__Work to be completed__. Wherever the string "time" turns up in the data, copy the whole line.

__Task inputs__.

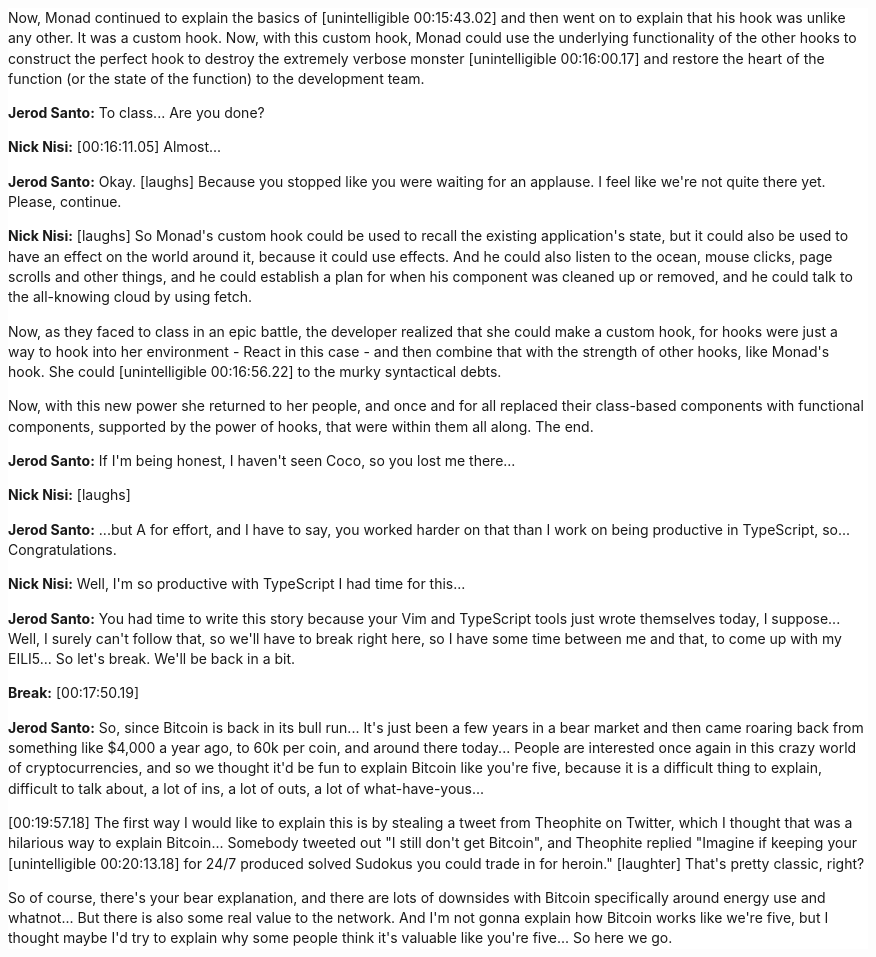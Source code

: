 Now, Monad continued to explain the basics of \[unintelligible 00:15:43.02\] and then went on to explain that his hook was unlike any other. It was a custom hook. Now, with this custom hook, Monad could use the underlying functionality of the other hooks to construct the perfect hook to destroy the extremely verbose monster \[unintelligible 00:16:00.17\] and restore the heart of the function (or the state of the function) to the development team.

**Jerod Santo:** To class... Are you done?

**Nick Nisi:** \[00:16:11.05\] Almost...

**Jerod Santo:** Okay. \[laughs\] Because you stopped like you were waiting for an applause. I feel like we're not quite there yet. Please, continue.

**Nick Nisi:** \[laughs\] So Monad's custom hook could be used to recall the existing application's state, but it could also be used to have an effect on the world around it, because it could use effects. And he could also listen to the ocean, mouse clicks, page scrolls and other things, and he could establish a plan for when his component was cleaned up or removed, and he could talk to the all-knowing cloud by using fetch.

Now, as they faced to class in an epic battle, the developer realized that she could make a custom hook, for hooks were just a way to hook into her environment - React in this case - and then combine that with the strength of other hooks, like Monad's hook. She could \[unintelligible 00:16:56.22\] to the murky syntactical debts.

Now, with this new power she returned to her people, and once and for all replaced their class-based components with functional components, supported by the power of hooks, that were within them all along. The end.

**Jerod Santo:** If I'm being honest, I haven't seen Coco, so you lost me there...

**Nick Nisi:** \[laughs\]

**Jerod Santo:** ...but A for effort, and I have to say, you worked harder on that than I work on being productive in TypeScript, so... Congratulations.

**Nick Nisi:** Well, I'm so productive with TypeScript I had time for this...

**Jerod Santo:** You had time to write this story because your Vim and TypeScript tools just wrote themselves today, I suppose... Well, I surely can't follow that, so we'll have to break right here, so I have some time between me and that, to come up with my EILI5... So let's break. We'll be back in a bit.

**Break:** \[00:17:50.19\]

**Jerod Santo:** So, since Bitcoin is back in its bull run... It's just been a few years in a bear market and then came roaring back from something like $4,000 a year ago, to 60k per coin, and around there today... People are interested once again in this crazy world of cryptocurrencies, and so we thought it'd be fun to explain Bitcoin like you're five, because it is a difficult thing to explain, difficult to talk about, a lot of ins, a lot of outs, a lot of what-have-yous...

\[00:19:57.18\] The first way I would like to explain this is by stealing a tweet from Theophite on Twitter, which I thought that was a hilarious way to explain Bitcoin... Somebody tweeted out "I still don't get Bitcoin", and Theophite replied "Imagine if keeping your \[unintelligible 00:20:13.18\] for 24/7 produced solved Sudokus you could trade in for heroin." \[laughter\] That's pretty classic, right?

So of course, there's your bear explanation, and there are lots of downsides with Bitcoin specifically around energy use and whatnot... But there is also some real value to the network. And I'm not gonna explain how Bitcoin works like we're five, but I thought maybe I'd try to explain why some people think it's valuable like you're five... So here we go.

__Answer to the problem__.
**Nick Nisi:** Well, I'm so productive with TypeScript I had time for this...
**Jerod Santo:** You had time to write this story because your Vim and TypeScript tools just wrote themselves today, I suppose... Well, I surely can't follow that, so we'll have to break right here, so I have some time between me and that, to come up with my EILI5... So let's break. We'll be back in a bit.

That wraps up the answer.